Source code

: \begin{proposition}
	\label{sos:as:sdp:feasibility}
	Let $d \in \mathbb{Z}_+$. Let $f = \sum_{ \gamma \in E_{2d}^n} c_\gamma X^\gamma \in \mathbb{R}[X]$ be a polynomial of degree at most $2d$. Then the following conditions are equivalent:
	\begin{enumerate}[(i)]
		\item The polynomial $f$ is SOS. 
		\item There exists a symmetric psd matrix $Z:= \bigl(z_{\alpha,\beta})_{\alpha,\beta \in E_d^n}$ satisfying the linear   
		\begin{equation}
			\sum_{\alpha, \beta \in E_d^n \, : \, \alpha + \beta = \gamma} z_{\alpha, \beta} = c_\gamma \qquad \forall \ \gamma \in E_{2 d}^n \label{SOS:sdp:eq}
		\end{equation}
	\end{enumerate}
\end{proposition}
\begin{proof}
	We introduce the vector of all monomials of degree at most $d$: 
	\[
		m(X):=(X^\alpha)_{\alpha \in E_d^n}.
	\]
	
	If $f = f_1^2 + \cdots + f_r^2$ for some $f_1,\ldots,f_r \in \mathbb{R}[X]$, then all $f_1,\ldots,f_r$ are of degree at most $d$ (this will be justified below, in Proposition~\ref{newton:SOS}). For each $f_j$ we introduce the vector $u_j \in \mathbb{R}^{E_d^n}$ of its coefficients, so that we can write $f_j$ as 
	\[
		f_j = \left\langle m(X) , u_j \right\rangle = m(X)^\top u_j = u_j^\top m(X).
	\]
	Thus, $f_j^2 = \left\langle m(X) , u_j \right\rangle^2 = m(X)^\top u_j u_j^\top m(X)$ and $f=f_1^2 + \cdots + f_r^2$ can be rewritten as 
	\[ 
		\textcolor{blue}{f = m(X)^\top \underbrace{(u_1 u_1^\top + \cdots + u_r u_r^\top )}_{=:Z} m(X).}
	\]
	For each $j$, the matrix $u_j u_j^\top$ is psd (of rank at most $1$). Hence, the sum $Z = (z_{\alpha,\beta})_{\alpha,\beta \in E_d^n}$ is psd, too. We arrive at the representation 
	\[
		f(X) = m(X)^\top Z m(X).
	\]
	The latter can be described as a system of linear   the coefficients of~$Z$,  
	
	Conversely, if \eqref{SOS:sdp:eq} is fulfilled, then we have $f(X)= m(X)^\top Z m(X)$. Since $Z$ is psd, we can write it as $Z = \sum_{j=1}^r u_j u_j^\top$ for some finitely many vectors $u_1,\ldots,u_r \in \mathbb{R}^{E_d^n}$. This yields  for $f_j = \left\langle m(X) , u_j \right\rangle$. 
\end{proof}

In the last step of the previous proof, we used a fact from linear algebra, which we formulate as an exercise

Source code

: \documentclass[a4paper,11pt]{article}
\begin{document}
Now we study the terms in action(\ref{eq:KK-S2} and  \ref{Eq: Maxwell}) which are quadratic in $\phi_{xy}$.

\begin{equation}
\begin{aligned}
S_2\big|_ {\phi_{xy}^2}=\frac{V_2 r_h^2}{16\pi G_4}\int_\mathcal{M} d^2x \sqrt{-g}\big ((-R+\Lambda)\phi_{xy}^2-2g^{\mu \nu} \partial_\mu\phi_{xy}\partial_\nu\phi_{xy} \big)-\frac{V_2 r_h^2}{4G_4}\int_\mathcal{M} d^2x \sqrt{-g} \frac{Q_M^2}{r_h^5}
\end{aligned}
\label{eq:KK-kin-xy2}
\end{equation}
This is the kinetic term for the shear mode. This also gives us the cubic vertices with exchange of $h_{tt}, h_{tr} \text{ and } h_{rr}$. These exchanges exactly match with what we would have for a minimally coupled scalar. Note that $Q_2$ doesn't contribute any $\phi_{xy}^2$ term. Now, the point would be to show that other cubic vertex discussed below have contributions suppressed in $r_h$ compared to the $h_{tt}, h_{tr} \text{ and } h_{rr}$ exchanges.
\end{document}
============================================================
• The problem: After identifying the lines above that contain "linear", copy each one.

• Exercise answer:
		\item There exists a symmetric psd matrix $Z:= \bigl(z_{\alpha,\beta})_{\alpha,\beta \in E_d^n}$ satisfying the linear   
	The latter can be described as a system of linear   the coefficients of~$Z$,  
In the last step of the previous proof, we used a fact from linear algebra, which we formulate as an exercise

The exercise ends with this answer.